Any suggestions on ultra inexpensive lighting?
Thanks!


----------



## Designer (Jul 16, 2016)

She can buy an electronic speedlight for about $50.  Also available for the same price is an inexpensive studio strobe.  I think she should probably study light as she's doing this.  One speedlight might produce acceptable results, but I would recommend at least some reflectors and maybe another speedlight and some diffuser such as a white umbrella, as they are cheaper than a softbox. 

I would set up a more-or-less designated stage in her home or shop with a stage, backdrop, reflectors, speedlights or inexpensive studio strobes on stands, camera on a tripod, and cabled to the strobes. 

Then, when a flower arrangement is finished, she places it on the stage, turns on the lights and camera, makes a few exposures, verifies that they are good photos, and then make the next arrangement.  The stage can be draped in whatever color of cloth or paper that goes well with the flowers.  Same for the backdrop.  Just leave it set up and ready to go. 
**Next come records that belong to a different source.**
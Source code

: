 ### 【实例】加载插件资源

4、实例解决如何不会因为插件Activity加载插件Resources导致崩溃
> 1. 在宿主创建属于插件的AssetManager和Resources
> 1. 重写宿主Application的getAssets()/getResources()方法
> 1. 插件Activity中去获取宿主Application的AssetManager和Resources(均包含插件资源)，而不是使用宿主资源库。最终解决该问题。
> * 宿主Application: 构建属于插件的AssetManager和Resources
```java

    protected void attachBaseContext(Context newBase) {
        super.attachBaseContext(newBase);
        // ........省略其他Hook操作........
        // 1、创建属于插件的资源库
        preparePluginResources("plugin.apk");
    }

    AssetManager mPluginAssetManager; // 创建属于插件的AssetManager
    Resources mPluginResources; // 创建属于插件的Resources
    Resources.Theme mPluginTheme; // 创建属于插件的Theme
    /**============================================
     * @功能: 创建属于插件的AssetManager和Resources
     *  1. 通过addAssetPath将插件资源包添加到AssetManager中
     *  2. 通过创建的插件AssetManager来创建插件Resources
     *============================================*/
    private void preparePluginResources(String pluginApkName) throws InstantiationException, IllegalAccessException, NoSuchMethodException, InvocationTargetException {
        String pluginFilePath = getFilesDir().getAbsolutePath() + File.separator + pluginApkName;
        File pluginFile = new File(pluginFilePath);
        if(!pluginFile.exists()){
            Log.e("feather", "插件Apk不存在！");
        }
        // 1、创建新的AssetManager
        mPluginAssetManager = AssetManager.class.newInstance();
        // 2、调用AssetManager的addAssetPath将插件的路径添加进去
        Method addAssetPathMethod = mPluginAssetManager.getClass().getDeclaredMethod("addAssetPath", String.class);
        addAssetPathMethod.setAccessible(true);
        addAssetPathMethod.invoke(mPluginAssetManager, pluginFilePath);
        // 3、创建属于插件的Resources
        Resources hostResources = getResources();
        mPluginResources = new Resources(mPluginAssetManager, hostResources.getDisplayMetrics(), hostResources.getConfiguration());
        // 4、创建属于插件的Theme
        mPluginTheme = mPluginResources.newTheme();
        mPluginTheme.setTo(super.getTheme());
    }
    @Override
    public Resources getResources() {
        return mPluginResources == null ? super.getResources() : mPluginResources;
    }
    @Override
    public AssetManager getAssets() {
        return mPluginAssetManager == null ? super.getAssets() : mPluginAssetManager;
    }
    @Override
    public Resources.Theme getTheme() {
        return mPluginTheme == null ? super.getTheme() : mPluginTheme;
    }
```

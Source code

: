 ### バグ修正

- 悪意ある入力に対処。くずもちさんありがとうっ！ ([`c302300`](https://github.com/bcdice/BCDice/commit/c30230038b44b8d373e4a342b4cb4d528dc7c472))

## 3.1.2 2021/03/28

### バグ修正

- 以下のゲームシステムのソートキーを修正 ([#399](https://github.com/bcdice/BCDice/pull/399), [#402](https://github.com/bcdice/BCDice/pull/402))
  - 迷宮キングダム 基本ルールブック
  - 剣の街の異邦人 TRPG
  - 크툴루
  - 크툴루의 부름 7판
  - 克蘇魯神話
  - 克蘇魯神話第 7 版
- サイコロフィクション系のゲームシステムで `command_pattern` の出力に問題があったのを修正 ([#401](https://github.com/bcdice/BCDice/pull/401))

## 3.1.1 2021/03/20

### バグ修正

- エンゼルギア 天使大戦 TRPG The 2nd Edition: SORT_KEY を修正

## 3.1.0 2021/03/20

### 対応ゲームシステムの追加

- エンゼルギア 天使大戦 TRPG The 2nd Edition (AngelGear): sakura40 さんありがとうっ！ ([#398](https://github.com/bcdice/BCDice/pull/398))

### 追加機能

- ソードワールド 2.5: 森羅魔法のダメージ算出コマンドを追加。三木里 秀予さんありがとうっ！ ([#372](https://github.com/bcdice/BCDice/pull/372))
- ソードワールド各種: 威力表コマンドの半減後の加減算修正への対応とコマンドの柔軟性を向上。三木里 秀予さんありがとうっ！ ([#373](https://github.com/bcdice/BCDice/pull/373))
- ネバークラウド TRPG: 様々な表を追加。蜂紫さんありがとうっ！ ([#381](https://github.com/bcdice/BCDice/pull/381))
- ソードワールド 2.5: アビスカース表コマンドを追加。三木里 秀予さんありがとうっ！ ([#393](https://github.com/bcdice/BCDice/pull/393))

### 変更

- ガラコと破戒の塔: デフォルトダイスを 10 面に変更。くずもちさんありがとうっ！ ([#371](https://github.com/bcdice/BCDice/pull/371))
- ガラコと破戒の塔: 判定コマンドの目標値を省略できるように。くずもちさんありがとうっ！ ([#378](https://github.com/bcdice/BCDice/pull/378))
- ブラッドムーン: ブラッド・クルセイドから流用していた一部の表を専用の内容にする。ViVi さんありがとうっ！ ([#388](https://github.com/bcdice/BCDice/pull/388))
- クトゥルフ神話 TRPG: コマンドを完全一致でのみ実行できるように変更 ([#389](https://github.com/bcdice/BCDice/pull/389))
Here's a book that she should read:

Light Science & Magic: An Introduction to Photographic Lighting: Fil Hunter, Steven Biver, Paul Fuqua: 9780415719407: Amazon.com: Books


----------



## fmw (Jul 18, 2016)

She is going to need a camera that has a way to synch an external flash.  On camera flash is never an appealing solution.  The camera will also have to have a manual exposure mode.  Point and shoot cameras with hot shoes are pretty rare.  I would suggest she look for a used "vintage SLR."  By that I mean an older used camera with a 10mpx or less sensor.  These can be had with lens for under $200.  She can then buy a small flash gun and extension cord or a modest studio lighting set which can also be had for less than $200.  Think electronic flash rather than hot lights.  Hot lights could wilt the flower.  Just check out Amazon.


----------



## astroNikon (Jul 18, 2016)

With a point and shoot you don't have the ability of selecting the Aperture, Shutter speed nor ISO.  Nor do they allow Off Camera Flash.

She would have to invest in a "real" camera in which she can control all those factors including Off Camera Flash.  As mentioned above she can obtain an older model for much less money  Considering the images are for social media/internet you don't need a high resolution camera for that.  And since all the images would be "studio" type shots you would have full control of the lighting so that is very important to learn (the link above to Science and Magic).  Though it may not make much sense.  IF you go to "strobist.com" it may make more sense, though that is about portraiture.


----------



## Designer (Jul 18, 2016)

If her camera doesn't have a hotshoe or a PC connector, she can rig up a reflector in front of the built-in flash to "hide" the BI flash and fire the strobes via their light sensors.  No cable needed.


----------



## astroNikon (Jul 18, 2016)

Designer said:


> If her camera doesn't have a hotshoe or a PC connector, she can rig up a reflector in front of the built-in flash to "hide" the BI flash and fire the strobes via their light sensors.  No cable needed.


I thought about that too, but with a P&S one doesn't have control over the exposure settings.  But I'm curious if it would work.


----------



## ronlane (Jul 18, 2016)

I would try to suggest to them that a little better camera might help (thinking bridge type). If she still doesn't want to do that, I would suggest going to get a couple of these and set them up and tell her how to make a couple of cheap skrims for  them to help diffuse the light.


----------



## table1349 (Jul 18, 2016)

A couple of good reads for you co-worker.
TAMRON | Maki Kawai’s Seminar On creating Compelling macro photographs with the unique Tamron SP AF 60mm F/2 Macro lens

Flower photography tips - how to photograph flowers


----------



## vintagesnaps (Jul 18, 2016)

The thing is, she's going to need professional quality photos on her site on an ongoing basis, probably adding new ones periodically, for the holidays, etc. Buying a camera doesn't mean she'll know how to use it to get professional looking photos. If the photos of the flower arrangements don't look great, how is that going to affect her business? will the photos draw people in?

I'd encourage your friend to consider photography in her budget and part of her operating expenses of running a business.

I also think she ought to watch some of those restaurant and bar rescue shows! I'm partly kidding but kind of serious, people take out loans, sink money into a business, go thousands into debt - she just finished classes, and maybe she's looking ahead, but I hope she stops and plans this out.


----------